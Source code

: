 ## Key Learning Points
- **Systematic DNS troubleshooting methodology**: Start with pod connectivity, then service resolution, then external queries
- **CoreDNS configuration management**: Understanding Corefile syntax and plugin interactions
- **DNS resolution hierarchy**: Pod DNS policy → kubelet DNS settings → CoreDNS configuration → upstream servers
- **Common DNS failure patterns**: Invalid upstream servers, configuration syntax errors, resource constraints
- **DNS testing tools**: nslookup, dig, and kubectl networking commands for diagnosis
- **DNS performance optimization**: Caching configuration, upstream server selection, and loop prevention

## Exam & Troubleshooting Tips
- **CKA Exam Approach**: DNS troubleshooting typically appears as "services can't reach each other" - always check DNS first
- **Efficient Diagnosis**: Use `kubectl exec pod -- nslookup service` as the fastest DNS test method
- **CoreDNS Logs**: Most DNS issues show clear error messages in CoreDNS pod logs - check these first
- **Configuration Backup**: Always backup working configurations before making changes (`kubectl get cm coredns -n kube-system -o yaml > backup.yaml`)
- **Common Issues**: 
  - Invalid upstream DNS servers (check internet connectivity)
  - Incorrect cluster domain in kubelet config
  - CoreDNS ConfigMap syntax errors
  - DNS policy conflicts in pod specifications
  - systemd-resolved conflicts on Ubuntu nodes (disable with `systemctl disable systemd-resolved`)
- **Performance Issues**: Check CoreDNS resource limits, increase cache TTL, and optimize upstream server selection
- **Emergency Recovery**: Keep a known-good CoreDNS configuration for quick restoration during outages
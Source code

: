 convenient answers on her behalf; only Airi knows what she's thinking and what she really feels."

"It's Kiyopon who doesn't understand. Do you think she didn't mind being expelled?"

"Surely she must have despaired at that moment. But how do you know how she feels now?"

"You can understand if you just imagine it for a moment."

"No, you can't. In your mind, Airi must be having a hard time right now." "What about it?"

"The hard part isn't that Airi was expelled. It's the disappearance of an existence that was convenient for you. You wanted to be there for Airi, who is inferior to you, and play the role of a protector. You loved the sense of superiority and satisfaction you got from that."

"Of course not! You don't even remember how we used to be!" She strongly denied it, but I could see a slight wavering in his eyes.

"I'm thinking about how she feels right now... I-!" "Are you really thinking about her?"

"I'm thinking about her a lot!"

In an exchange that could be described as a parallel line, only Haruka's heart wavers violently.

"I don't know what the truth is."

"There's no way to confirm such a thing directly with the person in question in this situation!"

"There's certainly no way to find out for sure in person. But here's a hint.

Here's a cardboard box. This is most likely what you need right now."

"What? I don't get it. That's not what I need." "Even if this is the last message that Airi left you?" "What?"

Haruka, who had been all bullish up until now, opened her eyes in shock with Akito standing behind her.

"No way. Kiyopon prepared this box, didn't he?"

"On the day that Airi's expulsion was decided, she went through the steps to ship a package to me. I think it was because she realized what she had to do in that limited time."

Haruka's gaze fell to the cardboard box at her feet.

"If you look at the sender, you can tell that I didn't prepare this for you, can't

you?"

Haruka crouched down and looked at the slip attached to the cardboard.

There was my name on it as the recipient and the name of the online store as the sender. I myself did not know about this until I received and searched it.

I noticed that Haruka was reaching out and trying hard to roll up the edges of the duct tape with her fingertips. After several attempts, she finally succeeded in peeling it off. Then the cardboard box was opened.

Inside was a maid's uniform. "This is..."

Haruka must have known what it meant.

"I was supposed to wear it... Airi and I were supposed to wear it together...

--

Directions for this task =>
How many lines in the records hold the string "feels"? Reply with the number only.

Answer for this exercise =>
3